Physician groups say they are willing to call lawmakers' bluff and would take the deep Medicare cuts under the SGR even though it may force some physician practices to close or stop seeing Medicare patients, according to MedPage Today. They would rather take the hit to force Congress to repeal the much-hated payment formula once and for all.
"We have never opposed a patch before," American College of Physicians spokesman David Kinsman told MedPage Today. "This is unique because we're so close. This time we have bicameral and bipartisan support for permanent reform."
In a move that took the industry by surprise, instead of a permanent repeal, the House late last week approved a one-year delay of the SGR in a bill that also delays the implementation of ICD-10 for a year and postpones compliance with the two-midnight rule and recovery audits of medically unnecessary claims until March 15. Until last week no one publicly discussed adding those measures to the payment formula bill.
The SGR, which determines how much the government pays physicians who treat Medicare patients, has been a thorn in physicians' sides since its implementation in the 1990s. Congress has deployed it only once and typically authorizes annual fixes in its place to prevent the payment cuts. Although lawmakers boasted they reached a bipartisan deal last month to permanently repeal the much-hated formula, it was derailed by a last-minute insertion tying the measure to a delay in the Affordable Care Act's mandate requiring all individuals to obtain health insurance.

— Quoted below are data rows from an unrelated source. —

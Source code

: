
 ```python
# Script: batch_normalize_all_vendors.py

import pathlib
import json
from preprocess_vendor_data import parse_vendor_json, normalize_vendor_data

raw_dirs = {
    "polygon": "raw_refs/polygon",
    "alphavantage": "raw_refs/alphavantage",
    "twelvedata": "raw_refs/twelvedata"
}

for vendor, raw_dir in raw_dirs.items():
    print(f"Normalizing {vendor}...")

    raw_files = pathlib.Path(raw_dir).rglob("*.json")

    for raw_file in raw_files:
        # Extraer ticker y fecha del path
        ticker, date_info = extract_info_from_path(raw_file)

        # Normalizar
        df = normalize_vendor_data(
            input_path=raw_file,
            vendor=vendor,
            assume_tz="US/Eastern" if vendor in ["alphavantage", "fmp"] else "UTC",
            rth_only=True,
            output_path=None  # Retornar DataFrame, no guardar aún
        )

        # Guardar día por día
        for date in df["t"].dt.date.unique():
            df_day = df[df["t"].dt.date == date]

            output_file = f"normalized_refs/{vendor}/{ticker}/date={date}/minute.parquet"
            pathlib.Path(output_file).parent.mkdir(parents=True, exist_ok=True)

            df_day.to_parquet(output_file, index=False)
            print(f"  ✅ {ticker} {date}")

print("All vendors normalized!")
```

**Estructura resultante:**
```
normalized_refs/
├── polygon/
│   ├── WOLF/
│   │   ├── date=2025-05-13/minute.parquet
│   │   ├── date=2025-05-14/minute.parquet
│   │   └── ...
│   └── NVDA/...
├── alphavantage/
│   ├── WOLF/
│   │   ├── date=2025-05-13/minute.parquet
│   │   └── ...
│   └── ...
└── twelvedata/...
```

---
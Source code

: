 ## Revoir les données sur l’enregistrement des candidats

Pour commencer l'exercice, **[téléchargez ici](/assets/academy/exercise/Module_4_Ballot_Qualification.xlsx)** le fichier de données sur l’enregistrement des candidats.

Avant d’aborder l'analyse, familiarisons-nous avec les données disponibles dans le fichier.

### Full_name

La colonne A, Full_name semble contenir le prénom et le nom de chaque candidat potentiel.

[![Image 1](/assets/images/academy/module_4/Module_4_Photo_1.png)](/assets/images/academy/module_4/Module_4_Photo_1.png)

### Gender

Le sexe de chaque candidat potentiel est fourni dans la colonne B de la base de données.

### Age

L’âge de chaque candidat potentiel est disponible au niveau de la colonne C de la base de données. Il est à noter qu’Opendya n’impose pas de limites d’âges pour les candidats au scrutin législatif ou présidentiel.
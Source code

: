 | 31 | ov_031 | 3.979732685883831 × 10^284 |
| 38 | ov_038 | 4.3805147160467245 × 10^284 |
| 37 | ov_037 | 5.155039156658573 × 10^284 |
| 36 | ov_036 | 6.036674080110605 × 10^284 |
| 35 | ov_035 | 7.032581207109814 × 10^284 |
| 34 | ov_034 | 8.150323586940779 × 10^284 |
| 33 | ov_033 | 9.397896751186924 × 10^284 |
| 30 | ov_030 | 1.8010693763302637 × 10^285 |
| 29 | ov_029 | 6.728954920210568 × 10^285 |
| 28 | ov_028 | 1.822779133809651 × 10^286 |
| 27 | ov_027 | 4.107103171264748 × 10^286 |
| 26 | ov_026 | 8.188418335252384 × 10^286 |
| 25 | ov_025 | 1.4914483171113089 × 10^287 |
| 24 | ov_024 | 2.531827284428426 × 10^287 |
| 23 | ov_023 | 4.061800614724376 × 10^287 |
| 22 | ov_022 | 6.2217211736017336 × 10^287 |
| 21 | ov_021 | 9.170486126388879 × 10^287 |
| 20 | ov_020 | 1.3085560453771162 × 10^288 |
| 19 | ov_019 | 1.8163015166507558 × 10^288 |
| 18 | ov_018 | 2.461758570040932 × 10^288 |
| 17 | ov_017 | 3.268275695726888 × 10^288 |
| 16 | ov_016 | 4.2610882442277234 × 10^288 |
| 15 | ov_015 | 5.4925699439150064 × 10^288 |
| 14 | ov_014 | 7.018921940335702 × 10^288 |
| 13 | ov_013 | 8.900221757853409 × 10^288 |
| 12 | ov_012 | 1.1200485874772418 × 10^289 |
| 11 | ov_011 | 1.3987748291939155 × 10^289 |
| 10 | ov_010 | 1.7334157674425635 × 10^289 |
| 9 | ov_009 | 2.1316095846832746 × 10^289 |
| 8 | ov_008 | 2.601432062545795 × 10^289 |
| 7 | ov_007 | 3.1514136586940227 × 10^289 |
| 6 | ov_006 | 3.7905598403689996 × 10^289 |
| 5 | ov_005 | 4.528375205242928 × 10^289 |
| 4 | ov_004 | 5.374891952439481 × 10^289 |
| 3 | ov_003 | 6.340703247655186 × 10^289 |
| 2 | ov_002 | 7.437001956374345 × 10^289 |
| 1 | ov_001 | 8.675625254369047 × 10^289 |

But some say it's likely the Senate will approve the temporary fix in order to figure out howto pay for the permanent repeal, which is estimated to cost as much as $180 billion. The timing of the Senate vote is crucial because the SGR payment cuts will take effect tomorrow unless Congress takes action.
"Suffice it to say that, at least, Congress has made considerable progress in designing a new system to replace the old. It will now sit on a shelf until there is ever the will to agree on the substantial cuts necessary to pay for it," wrote Billy Wynne, founder and CEO of Healthcare Lighthouse, in The Health Care Blog.